··· Available data

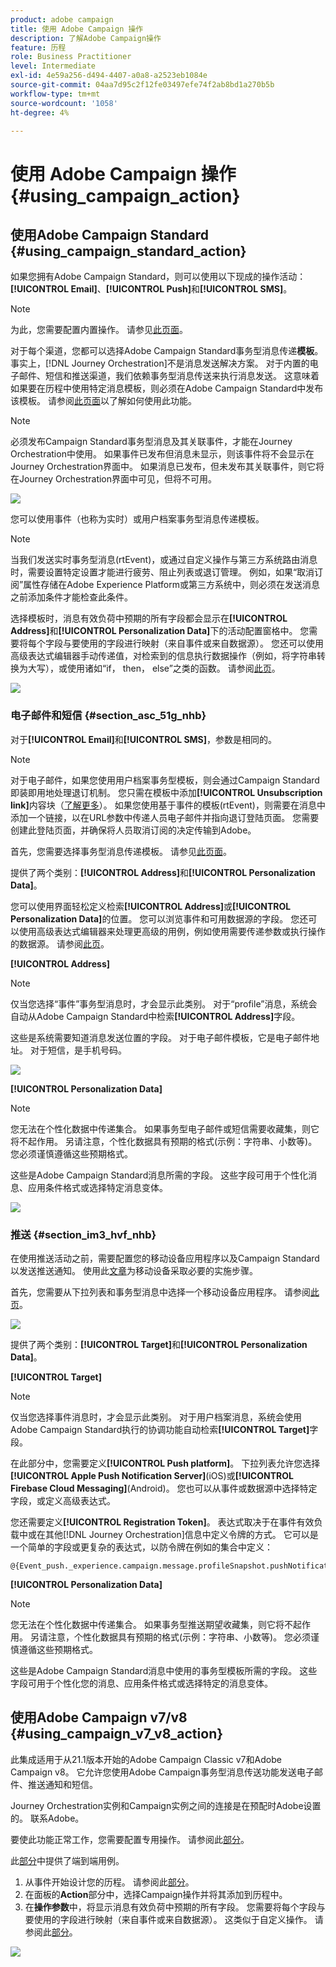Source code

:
 ```yaml
---
product: adobe campaign
title: 使用 Adobe Campaign 操作
description: 了解Adobe Campaign操作
feature: 历程
role: Business Practitioner
level: Intermediate
exl-id: 4e59a256-d494-4407-a0a8-a2523eb1084e
source-git-commit: 04aa7d95c2f12fe03497efe74f2ab8bd1a270b5b
workflow-type: tm+mt
source-wordcount: '1058'
ht-degree: 4%

---
```


# 使用 Adobe Campaign 操作 {#using_campaign_action}

## 使用Adobe Campaign Standard {#using_campaign_standard_action}

如果您拥有Adobe Campaign Standard，则可以使用以下现成的操作活动：**[!UICONTROL Email]**、**[!UICONTROL Push]**&#x200B;和&#x200B;**[!UICONTROL SMS]**。

>[!NOTE]
>
>为此，您需要配置内置操作。 请参见[此页面](../action/working-with-adobe-campaign.md)。

对于每个渠道，您都可以选择Adobe Campaign Standard事务型消息传递&#x200B;**模板**。 事实上，[!DNL Journey Orchestration]不是消息发送解决方案。 对于内置的电子邮件、短信和推送渠道，我们依赖事务型消息传送来执行消息发送。 这意味着如果要在历程中使用特定消息模板，则必须在Adobe Campaign Standard中发布该模板。 请参阅[此页面](https://docs.adobe.com/content/help/zh-Hans/campaign-standard/using/communication-channels/transactional-messaging/about-transactional-messaging.html)以了解如何使用此功能。

>[!NOTE]
>
>必须发布Campaign Standard事务型消息及其关联事件，才能在Journey Orchestration中使用。 如果事件已发布但消息未显示，则该事件将不会显示在Journey Orchestration界面中。 如果消息已发布，但未发布其关联事件，则它将在Journey Orchestration界面中可见，但将不可用。

![](../assets/journey59.png)

您可以使用事件（也称为实时）或用户档案事务型消息传递模板。

>[!NOTE]
>
>当我们发送实时事务型消息(rtEvent)，或通过自定义操作与第三方系统路由消息时，需要设置特定设置才能进行疲劳、阻止列表或退订管理。 例如，如果“取消订阅”属性存储在Adobe Experience Platform或第三方系统中，则必须在发送消息之前添加条件才能检查此条件。

选择模板时，消息有效负荷中预期的所有字段都会显示在&#x200B;**[!UICONTROL Address]**&#x200B;和&#x200B;**[!UICONTROL Personalization Data]**&#x200B;下的活动配置窗格中。 您需要将每个字段与要使用的字段进行映射（来自事件或来自数据源）。 您还可以使用高级表达式编辑器手动传递值，对检索到的信息执行数据操作（例如，将字符串转换为大写），或使用诸如“if， then， else”之类的函数。 请参阅[此页](../expression/expressionadvanced.md)。

![](../assets/journey60.png)

### 电子邮件和短信 {#section_asc_51g_nhb}

对于&#x200B;**[!UICONTROL Email]**&#x200B;和&#x200B;**[!UICONTROL SMS]**，参数是相同的。

>[!NOTE]
>
>对于电子邮件，如果您使用用户档案事务型模板，则会通过Campaign Standard即装即用地处理退订机制。 您只需在模板中添加&#x200B;**[!UICONTROL Unsubscription link]**&#x200B;内容块（[了解更多](https://docs.adobe.com/content/help/en/campaign-standard/using/communication-channels/transactional-messaging/about-transactional-messaging.html)）。 如果您使用基于事件的模板(rtEvent)，则需要在消息中添加一个链接，以在URL参数中传递人员电子邮件并指向退订登陆页面。 您需要创建此登陆页面，并确保将人员取消订阅的决定传输到Adobe。

首先，您需要选择事务型消息传递模板。 请参见[此页面](../building-journeys/about-action-activities.md)。

提供了两个类别：**[!UICONTROL Address]**&#x200B;和&#x200B;**[!UICONTROL Personalization Data]**。

您可以使用界面轻松定义检索&#x200B;**[!UICONTROL Address]**&#x200B;或&#x200B;**[!UICONTROL Personalization Data]**&#x200B;的位置。 您可以浏览事件和可用数据源的字段。 您还可以使用高级表达式编辑器来处理更高级的用例，例如使用需要传递参数或执行操作的数据源。 请参阅[此页](../expression/expressionadvanced.md)。

**[!UICONTROL Address]**

>[!NOTE]
>
>仅当您选择“事件”事务型消息时，才会显示此类别。 对于“profile”消息，系统会自动从Adobe Campaign Standard中检索&#x200B;**[!UICONTROL Address]**&#x200B;字段。

这些是系统需要知道消息发送位置的字段。 对于电子邮件模板，它是电子邮件地址。 对于短信，是手机号码。

![](../assets/journey61.png)

**[!UICONTROL Personalization Data]**

>[!NOTE]
>
>您无法在个性化数据中传递集合。 如果事务型电子邮件或短信需要收藏集，则它将不起作用。 另请注意，个性化数据具有预期的格式(示例：字符串、小数等)。 您必须谨慎遵循这些预期格式。

这些是Adobe Campaign Standard消息所需的字段。 这些字段可用于个性化消息、应用条件格式或选择特定消息变体。

![](../assets/journey62.png)

### 推送 {#section_im3_hvf_nhb}

在使用推送活动之前，需要配置您的移动设备应用程序以及Campaign Standard以发送推送通知。 使用此[文章](https://helpx.adobe.com/cn/campaign/kb/integrate-mobile-sdk.html)为移动设备采取必要的实施步骤。

首先，您需要从下拉列表和事务型消息中选择一个移动设备应用程序。 请参阅[此页](../building-journeys/about-action-activities.md)。

![](../assets/journey62bis.png)

提供了两个类别：**[!UICONTROL Target]**&#x200B;和&#x200B;**[!UICONTROL Personalization Data]**。

**[!UICONTROL Target]**

>[!NOTE]
>
>仅当您选择事件消息时，才会显示此类别。 对于用户档案消息，系统会使用Adobe Campaign Standard执行的协调功能自动检索&#x200B;**[!UICONTROL Target]**&#x200B;字段。

在此部分中，您需要定义&#x200B;**[!UICONTROL Push platform]**。 下拉列表允许您选择&#x200B;**[!UICONTROL Apple Push Notification Server]**(iOS)或&#x200B;**[!UICONTROL Firebase Cloud Messaging]**(Android)。 您也可以从事件或数据源中选择特定字段，或定义高级表达式。

您还需要定义&#x200B;**[!UICONTROL Registration Token]**。 表达式取决于在事件有效负载中或在其他[!DNL Journey Orchestration]信息中定义令牌的方式。 它可以是一个简单的字段或更复杂的表达式，以防令牌在例如的集合中定义：

```
@{Event_push._experience.campaign.message.profileSnapshot.pushNotificationTokens.first().token}
```

**[!UICONTROL Personalization Data]**

>[!NOTE]
>
>您无法在个性化数据中传递集合。 如果事务型推送期望收藏集，则它将不起作用。 另请注意，个性化数据具有预期的格式(示例：字符串、小数等)。 您必须谨慎遵循这些预期格式。

这些是Adobe Campaign Standard消息中使用的事务型模板所需的字段。 这些字段可用于个性化您的消息、应用条件格式或选择特定的消息变体。

## 使用Adobe Campaign v7/v8 {#using_campaign_v7_v8_action}

此集成适用于从21.1版本开始的Adobe Campaign Classic v7和Adobe Campaign v8。 它允许您使用Adobe Campaign事务型消息传送功能发送电子邮件、推送通知和短信。

Journey Orchestration实例和Campaign实例之间的连接是在预配时Adobe设置的。 联系Adobe。

要使此功能正常工作，您需要配置专用操作。 请参阅此[部分](../action/working-with-adobe-campaign.md#using_adobe_campaign_v7_v8)。

此[部分](../usecase/campaign-v7-v8-use-case.md)中提供了端到端用例。

1. 从事件开始设计您的历程。 请参阅此[部分](../building-journeys/journey.md)。
1. 在面板的&#x200B;**Action**&#x200B;部分中，选择Campaign操作并将其添加到历程中。
1. 在&#x200B;**操作参数**&#x200B;中，将显示消息有效负荷中预期的所有字段。 您需要将每个字段与要使用的字段进行映射（来自事件或来自数据源）。 这类似于自定义操作。 请参阅此[部分](../building-journeys/using-custom-actions.md)。

![](../assets/accintegration2.png)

······

What to do: For the listing above, print only the lines starting at the line containing "Campaign Standard中检索&#x200B;**[!UICONTROL Address]**&#x200B;字段。" and ending at the line containing "在此部分中，您需要定义&#x200B;**[!UICONTROL Push platform]**。", exactly, both included.

Completed exercise:
>仅当您选择“事件”事务型消息时，才会显示此类别。 对于“profile”消息，系统会自动从Adobe Campaign Standard中检索&#x200B;**[!UICONTROL Address]**&#x200B;字段。

这些是系统需要知道消息发送位置的字段。 对于电子邮件模板，它是电子邮件地址。 对于短信，是手机号码。

![](../assets/journey61.png)

**[!UICONTROL Personalization Data]**

>[!NOTE]
>
>您无法在个性化数据中传递集合。 如果事务型电子邮件或短信需要收藏集，则它将不起作用。 另请注意，个性化数据具有预期的格式(示例：字符串、小数等)。 您必须谨慎遵循这些预期格式。

这些是Adobe Campaign Standard消息所需的字段。 这些字段可用于个性化消息、应用条件格式或选择特定消息变体。

![](../assets/journey62.png)

### 推送 {#section_im3_hvf_nhb}

在使用推送活动之前，需要配置您的移动设备应用程序以及Campaign Standard以发送推送通知。 使用此[文章](https://helpx.adobe.com/cn/campaign/kb/integrate-mobile-sdk.html)为移动设备采取必要的实施步骤。

首先，您需要从下拉列表和事务型消息中选择一个移动设备应用程序。 请参阅[此页](../building-journeys/about-action-activities.md)。

![](../assets/journey62bis.png)

提供了两个类别：**[!UICONTROL Target]**&#x200B;和&#x200B;**[!UICONTROL Personalization Data]**。

**[!UICONTROL Target]**

>[!NOTE]
>
>仅当您选择事件消息时，才会显示此类别。 对于用户档案消息，系统会使用Adobe Campaign Standard执行的协调功能自动检索&#x200B;**[!UICONTROL Target]**&#x200B;字段。

在此部分中，您需要定义&#x200B;**[!UICONTROL Push platform]**。 下拉列表允许您选择&#x200B;**[!UICONTROL Apple Push Notification Server]**(iOS)或&#x200B;**[!UICONTROL Firebase Cloud Messaging]**(Android)。 您也可以从事件或数据源中选择特定字段，或定义高级表达式。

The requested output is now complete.